Dark Age (Frühes Mittelalter)

Auf schottischem Territorium leben mit meist kriegerischen Kontakten Pikten (nicht indogermanisch) im Reich Fortriu und anderen Kleinkönigreichen im Nordosten, Skoten im Reich Dalriada (keltisch) im Nordwesten, romanisierte Briten in Strathclyde im Südwesten und germanische Angeln in Northumbria im Südosten (Deira, Bernicia).

  • 397: Beginn der Missionsarbeit des St. Ninian
  • 449: Landung jütischer Krieger (Hengist, Horsa) im Osten Englands
  • 563: Sankt Columba (Abkomme irischer Könige) und Gefährten landen auf Iona und beginnen die Missionsarbeit in Südwestschottland. Unter seinem Einfluss kommt das Königreich Dalriada zu einer gewissen Vormachtsstellung unter einer Reihe von vergleichsweise unbedeutenden kleinen skotischen Inselkönigreichen im Westen (Corcu reti – ‘Nachfahren der Reti’).
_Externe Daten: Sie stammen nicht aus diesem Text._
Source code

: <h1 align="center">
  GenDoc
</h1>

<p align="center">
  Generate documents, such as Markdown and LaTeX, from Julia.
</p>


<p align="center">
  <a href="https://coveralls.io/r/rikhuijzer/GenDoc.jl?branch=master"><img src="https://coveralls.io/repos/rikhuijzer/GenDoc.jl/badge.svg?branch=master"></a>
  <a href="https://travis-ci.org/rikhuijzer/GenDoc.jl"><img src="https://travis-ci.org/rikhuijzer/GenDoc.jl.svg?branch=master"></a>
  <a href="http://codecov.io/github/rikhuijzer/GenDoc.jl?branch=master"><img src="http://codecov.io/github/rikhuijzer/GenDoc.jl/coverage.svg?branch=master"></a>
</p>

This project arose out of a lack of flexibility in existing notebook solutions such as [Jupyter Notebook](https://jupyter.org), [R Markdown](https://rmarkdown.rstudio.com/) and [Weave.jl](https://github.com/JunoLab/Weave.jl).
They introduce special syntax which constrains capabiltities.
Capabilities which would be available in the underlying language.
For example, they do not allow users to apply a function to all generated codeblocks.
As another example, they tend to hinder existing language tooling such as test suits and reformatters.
  • 574 – 603: Aedan mac Gabrain wird 574 von St. Columba, in einer offenbar weitgehend christlichen Zeremonie, zum König von Dalriada gekrönt. Seine Allianz mit Iona bildete einen Eckpfeiler der Stabilität Dalriadas im 7. Jhrh. Nach erfolgreichen Feldzügen zu den Orkneys und auf die Isle of Man wandte er sich später vorwiegend gen Osten und führte erfolgreiche Kämpfe gegen die Maithi (Stirling). Gegen Ende seines Lebens sah er sich einer neuen Bedrohung aus dem Osten, in Person des bernicischen Königs Ethelfrith, gegenüber. Bernicia avancierte gegen 600 zur dominierenden Macht im Raum Northumbrias. Im Versuch, sich gegen die vordringende Macht zu stellen, unterlag Aedan im Jahre 603 in der Schlacht von Degsastan.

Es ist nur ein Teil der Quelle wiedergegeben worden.